I don't really know what to title this
or even if it is done or if I like where I went before the man appears
but I would kinda like some feedback if anyone wants to offer it



A Winter Poem

Every so often on a mid-February night
a cloud passes through at a time too early for rain
but too late for snow.

And in this maelstrom of confused weather
everything stops for a moment and
waits...

Then it comes down
the tiny ice crystals
drifting down, melting softly as they bless the ground.

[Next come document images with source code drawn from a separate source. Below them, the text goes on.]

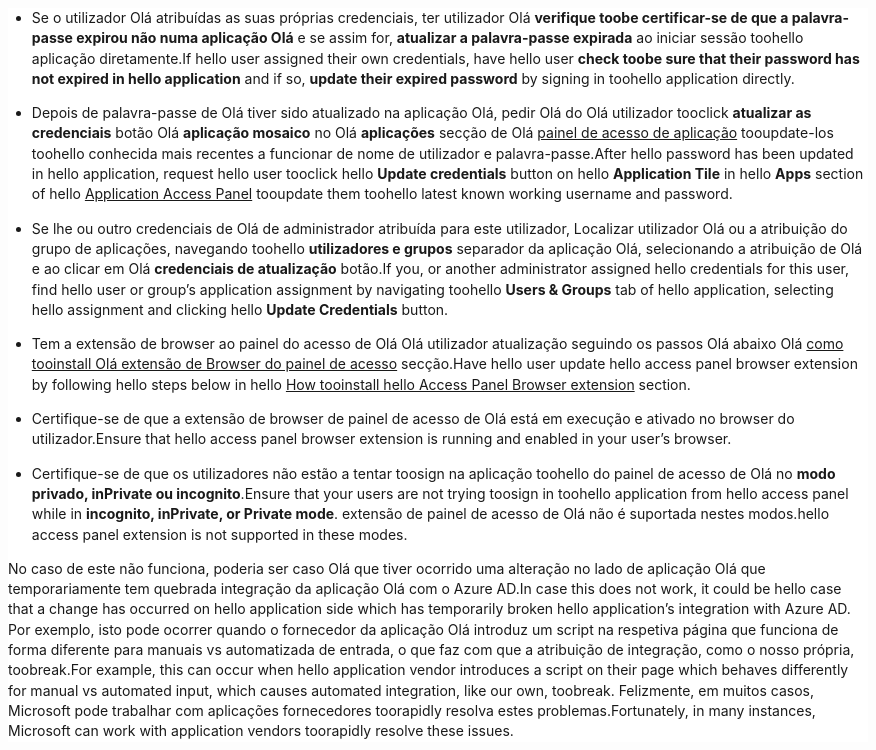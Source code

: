 -   <span data-ttu-id="2a908-117">Se o utilizador Olá atribuídas as suas próprias credenciais, ter utilizador Olá **verifique toobe certificar-se de que a palavra-passe expirou não numa aplicação Olá** e se assim for, **atualizar a palavra-passe expirada** ao iniciar sessão toohello aplicação diretamente.</span><span class="sxs-lookup"><span data-stu-id="2a908-117">If hello user assigned their own credentials, have hello user **check toobe sure that their password has not expired in hello application** and if so, **update their expired password** by signing in toohello application directly.</span></span>

   * <span data-ttu-id="2a908-118">Depois de palavra-passe de Olá tiver sido atualizado na aplicação Olá, pedir Olá do Olá utilizador tooclick **atualizar as credenciais** botão Olá **aplicação mosaico** no Olá **aplicações** secção de Olá [painel de acesso de aplicação](https://myapps.microsoft.com/) tooupdate-los toohello conhecida mais recentes a funcionar de nome de utilizador e palavra-passe.</span><span class="sxs-lookup"><span data-stu-id="2a908-118">After hello password has been updated in hello application, request hello user tooclick hello **Update credentials** button on hello **Application Tile** in hello **Apps** section of hello [Application Access Panel](https://myapps.microsoft.com/) tooupdate them toohello latest known working username and password.</span></span>

   * <span data-ttu-id="2a908-119">Se lhe ou outro credenciais de Olá de administrador atribuída para este utilizador, Localizar utilizador Olá ou a atribuição do grupo de aplicações, navegando toohello **utilizadores e grupos** separador da aplicação Olá, selecionando a atribuição de Olá e ao clicar em Olá **credenciais de atualização** botão.</span><span class="sxs-lookup"><span data-stu-id="2a908-119">If you, or another administrator assigned hello credentials for this user, find hello user or group’s application assignment by navigating toohello **Users & Groups** tab of hello application, selecting hello assignment and clicking hello **Update Credentials** button.</span></span>

-   <span data-ttu-id="2a908-120">Tem a extensão de browser ao painel do acesso de Olá Olá utilizador atualização seguindo os passos Olá abaixo Olá [como tooinstall Olá extensão de Browser do painel de acesso](#how-to-install-the-access-panel-browser-extension) secção.</span><span class="sxs-lookup"><span data-stu-id="2a908-120">Have hello user update hello access panel browser extension by following hello steps below in hello [How tooinstall hello Access Panel Browser extension](#how-to-install-the-access-panel-browser-extension) section.</span></span>

-   <span data-ttu-id="2a908-121">Certifique-se de que a extensão de browser de painel de acesso de Olá está em execução e ativado no browser do utilizador.</span><span class="sxs-lookup"><span data-stu-id="2a908-121">Ensure that hello access panel browser extension is running and enabled in your user’s browser.</span></span>

-   <span data-ttu-id="2a908-122">Certifique-se de que os utilizadores não estão a tentar toosign na aplicação toohello do painel de acesso de Olá no **modo privado, inPrivate ou incognito**.</span><span class="sxs-lookup"><span data-stu-id="2a908-122">Ensure that your users are not trying toosign in toohello application from hello access panel while in **incognito, inPrivate, or Private mode**.</span></span> <span data-ttu-id="2a908-123">extensão de painel de acesso de Olá não é suportada nestes modos.</span><span class="sxs-lookup"><span data-stu-id="2a908-123">hello access panel extension is not supported in these modes.</span></span>

<span data-ttu-id="2a908-124">No caso de este não funciona, poderia ser caso Olá que tiver ocorrido uma alteração no lado de aplicação Olá que temporariamente tem quebrada integração da aplicação Olá com o Azure AD.</span><span class="sxs-lookup"><span data-stu-id="2a908-124">In case this does not work, it could be hello case that a change has occurred on hello application side which has temporarily broken hello application’s integration with Azure AD.</span></span> <span data-ttu-id="2a908-125">Por exemplo, isto pode ocorrer quando o fornecedor da aplicação Olá introduz um script na respetiva página que funciona de forma diferente para manuais vs automatizada de entrada, o que faz com que a atribuição de integração, como o nosso própria, toobreak.</span><span class="sxs-lookup"><span data-stu-id="2a908-125">For example, this can occur when hello application vendor introduces a script on their page which behaves differently for manual vs automated input, which causes automated integration, like our own, toobreak.</span></span> <span data-ttu-id="2a908-126">Felizmente, em muitos casos, Microsoft pode trabalhar com aplicações fornecedores toorapidly resolva estes problemas.</span><span class="sxs-lookup"><span data-stu-id="2a908-126">Fortunately, in many instances, Microsoft can work with application vendors toorapidly resolve these issues.</span></span>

And suddenly a chill passes through
and the lightly glazed world
turns to glimmering ice shells.

A thin, protective coat
guards each branch and tree limb,
every blade of grass held safely in place.

As the cloud floats past
the moon appears and casts a soft light
down on the sparkly wonderland, glistening in the darkness.

A man ventures outside at this time
to see the world so guarded,
yet fragile.

He ambles over to the split-rail fence,
being sure to step carefully along the path
before running his hand over the smooth icing along the top timber.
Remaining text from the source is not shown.